[Saved entries]
* * * * *

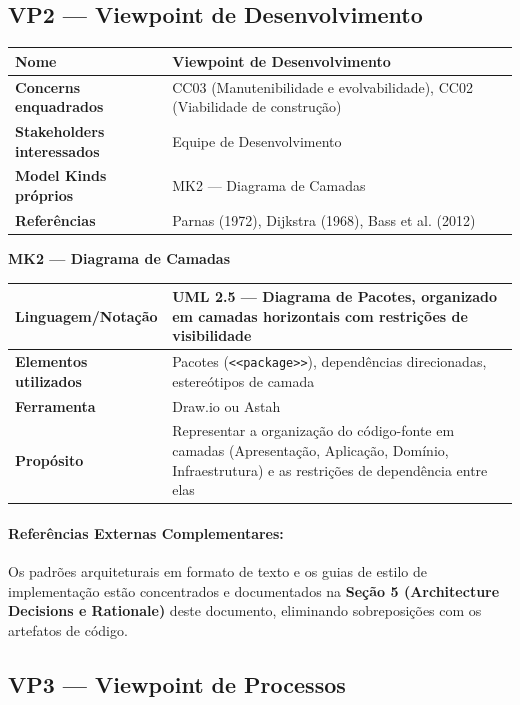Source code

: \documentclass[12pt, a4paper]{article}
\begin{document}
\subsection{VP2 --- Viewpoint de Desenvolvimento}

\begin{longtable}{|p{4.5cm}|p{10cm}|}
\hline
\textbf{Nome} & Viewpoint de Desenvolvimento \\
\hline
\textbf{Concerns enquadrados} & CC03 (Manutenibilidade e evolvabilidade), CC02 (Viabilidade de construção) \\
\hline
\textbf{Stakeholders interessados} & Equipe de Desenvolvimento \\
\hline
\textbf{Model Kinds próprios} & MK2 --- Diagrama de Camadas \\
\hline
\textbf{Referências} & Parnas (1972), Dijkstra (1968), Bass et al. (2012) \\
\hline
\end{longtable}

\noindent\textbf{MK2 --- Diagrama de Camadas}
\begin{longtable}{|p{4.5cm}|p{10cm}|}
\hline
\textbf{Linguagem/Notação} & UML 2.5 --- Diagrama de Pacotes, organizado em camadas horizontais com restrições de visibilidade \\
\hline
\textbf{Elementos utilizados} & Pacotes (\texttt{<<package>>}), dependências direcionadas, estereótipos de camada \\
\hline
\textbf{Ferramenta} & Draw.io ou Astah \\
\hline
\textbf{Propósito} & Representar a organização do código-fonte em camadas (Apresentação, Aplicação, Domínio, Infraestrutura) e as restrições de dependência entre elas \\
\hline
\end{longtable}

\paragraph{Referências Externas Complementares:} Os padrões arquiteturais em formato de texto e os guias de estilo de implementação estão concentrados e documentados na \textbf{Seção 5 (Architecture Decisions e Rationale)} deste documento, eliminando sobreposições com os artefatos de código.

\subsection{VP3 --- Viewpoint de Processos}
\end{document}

* * * * *

Exercise aim - What is needed is a word-for-word copy of the data, minus its pictures.

Solution to this exercise -
Source code

: \documentclass[12pt, a4paper]{article}
\begin{document}
\subsection{VP2 --- Viewpoint de Desenvolvimento}

\begin{longtable}{|p{4.5cm}|p{10cm}|}
\hline
\textbf{Nome} & Viewpoint de Desenvolvimento \\
\hline
\textbf{Concerns enquadrados} & CC03 (Manutenibilidade e evolvabilidade), CC02 (Viabilidade de construção) \\
\hline
\textbf{Stakeholders interessados} & Equipe de Desenvolvimento \\
\hline
\textbf{Model Kinds próprios} & MK2 --- Diagrama de Camadas \\
\hline
\textbf{Referências} & Parnas (1972), Dijkstra (1968), Bass et al. (2012) \\
\hline
\end{longtable}

\noindent\textbf{MK2 --- Diagrama de Camadas}
\begin{longtable}{|p{4.5cm}|p{10cm}|}
\hline
\textbf{Linguagem/Notação} & UML 2.5 --- Diagrama de Pacotes, organizado em camadas horizontais com restrições de visibilidade \\
\hline
\textbf{Elementos utilizados} & Pacotes (\texttt{<<package>>}), dependências direcionadas, estereótipos de camada \\
\hline
\textbf{Ferramenta} & Draw.io ou Astah \\
\hline
\textbf{Propósito} & Representar a organização do código-fonte em camadas (Apresentação, Aplicação, Domínio, Infraestrutura) e as restrições de dependência entre elas \\
\hline
\end{longtable}

\paragraph{Referências Externas Complementares:} Os padrões arquiteturais em formato de texto e os guias de estilo de implementação estão concentrados e documentados na \textbf{Seção 5 (Architecture Decisions e Rationale)} deste documento, eliminando sobreposições com os artefatos de código.

\subsection{VP3 --- Viewpoint de Processos}
\end{document}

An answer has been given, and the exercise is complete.